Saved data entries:
======
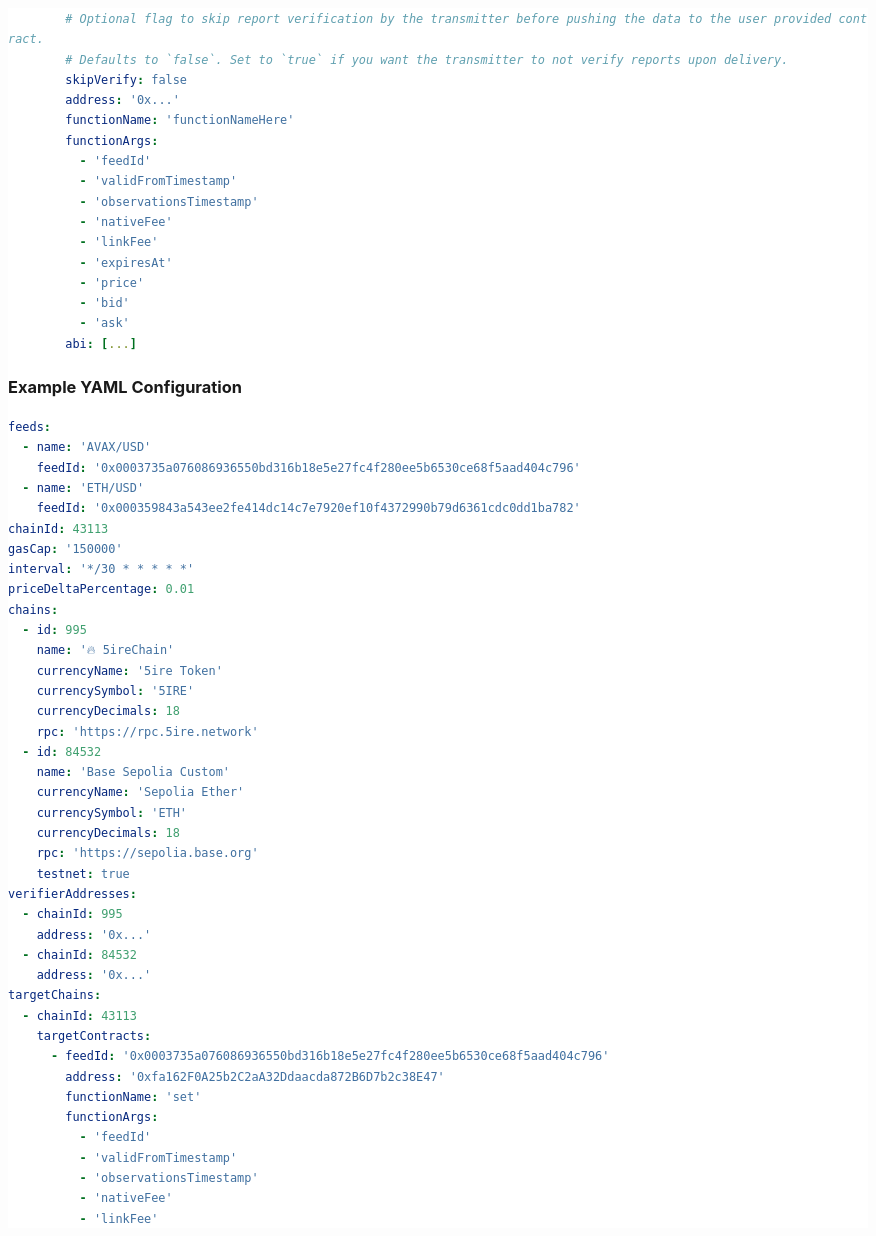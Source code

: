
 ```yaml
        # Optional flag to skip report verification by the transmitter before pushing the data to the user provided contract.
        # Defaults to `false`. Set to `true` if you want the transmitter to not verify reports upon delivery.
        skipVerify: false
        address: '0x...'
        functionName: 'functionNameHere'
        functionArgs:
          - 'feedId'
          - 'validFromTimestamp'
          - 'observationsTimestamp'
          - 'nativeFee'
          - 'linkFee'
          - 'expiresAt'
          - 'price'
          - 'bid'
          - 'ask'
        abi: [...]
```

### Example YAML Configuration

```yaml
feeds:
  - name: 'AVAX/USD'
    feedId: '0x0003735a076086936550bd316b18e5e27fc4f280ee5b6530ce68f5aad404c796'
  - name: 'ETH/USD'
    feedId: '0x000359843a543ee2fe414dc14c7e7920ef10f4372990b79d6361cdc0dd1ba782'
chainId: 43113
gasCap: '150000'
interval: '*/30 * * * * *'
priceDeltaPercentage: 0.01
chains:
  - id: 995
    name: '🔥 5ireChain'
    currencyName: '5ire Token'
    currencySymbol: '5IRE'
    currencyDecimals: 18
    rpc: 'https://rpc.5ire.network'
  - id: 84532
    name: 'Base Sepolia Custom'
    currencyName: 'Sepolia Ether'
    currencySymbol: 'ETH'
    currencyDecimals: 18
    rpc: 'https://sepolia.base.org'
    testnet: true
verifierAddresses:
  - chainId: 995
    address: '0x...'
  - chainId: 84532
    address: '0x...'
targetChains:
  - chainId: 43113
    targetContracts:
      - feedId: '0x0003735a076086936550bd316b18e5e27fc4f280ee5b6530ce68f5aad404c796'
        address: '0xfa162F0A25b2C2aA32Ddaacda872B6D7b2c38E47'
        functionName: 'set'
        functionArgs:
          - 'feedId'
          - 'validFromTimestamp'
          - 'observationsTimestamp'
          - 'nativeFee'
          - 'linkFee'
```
======
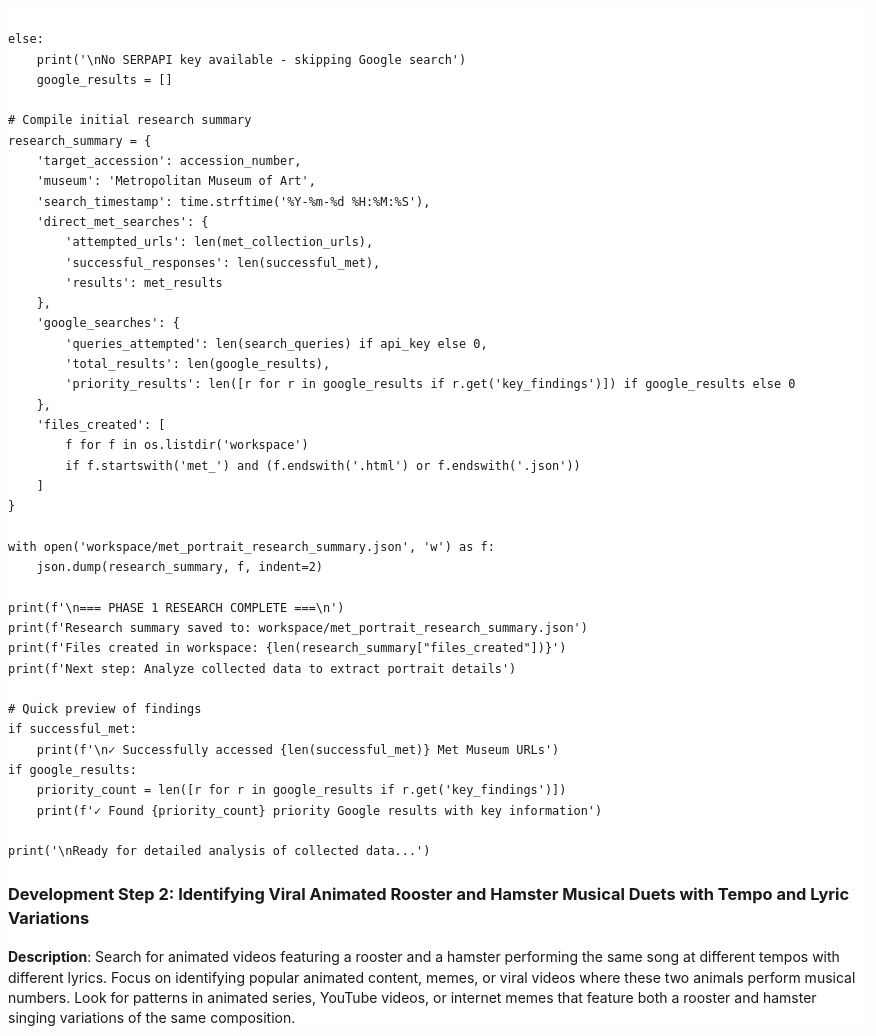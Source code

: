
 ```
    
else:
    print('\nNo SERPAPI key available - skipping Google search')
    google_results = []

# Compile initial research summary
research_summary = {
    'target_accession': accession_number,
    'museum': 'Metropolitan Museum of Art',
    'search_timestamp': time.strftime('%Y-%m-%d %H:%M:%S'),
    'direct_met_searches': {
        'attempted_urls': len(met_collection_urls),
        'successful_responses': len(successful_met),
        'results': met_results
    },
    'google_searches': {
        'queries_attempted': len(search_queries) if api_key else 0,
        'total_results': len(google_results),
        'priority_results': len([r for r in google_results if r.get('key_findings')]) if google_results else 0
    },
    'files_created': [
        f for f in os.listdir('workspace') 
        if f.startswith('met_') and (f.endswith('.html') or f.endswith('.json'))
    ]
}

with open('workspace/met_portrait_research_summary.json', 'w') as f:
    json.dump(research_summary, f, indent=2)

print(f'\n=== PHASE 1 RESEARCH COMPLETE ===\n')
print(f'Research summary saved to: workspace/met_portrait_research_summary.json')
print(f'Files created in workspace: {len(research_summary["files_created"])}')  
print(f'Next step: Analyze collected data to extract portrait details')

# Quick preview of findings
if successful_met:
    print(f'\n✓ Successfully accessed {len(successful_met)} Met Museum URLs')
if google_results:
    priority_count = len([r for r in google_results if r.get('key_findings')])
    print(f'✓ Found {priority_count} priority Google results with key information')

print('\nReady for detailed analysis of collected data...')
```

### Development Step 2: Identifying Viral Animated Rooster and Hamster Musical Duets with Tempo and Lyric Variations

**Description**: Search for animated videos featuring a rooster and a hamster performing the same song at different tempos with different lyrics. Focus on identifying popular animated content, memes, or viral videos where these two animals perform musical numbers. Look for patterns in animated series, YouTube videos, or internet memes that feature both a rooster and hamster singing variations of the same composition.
======
Directions:
Go through the entries above, and wherever a line holds the word "functionName", copy that line.

Exercise solution:
        functionName: 'functionNameHere'
        functionName: 'set'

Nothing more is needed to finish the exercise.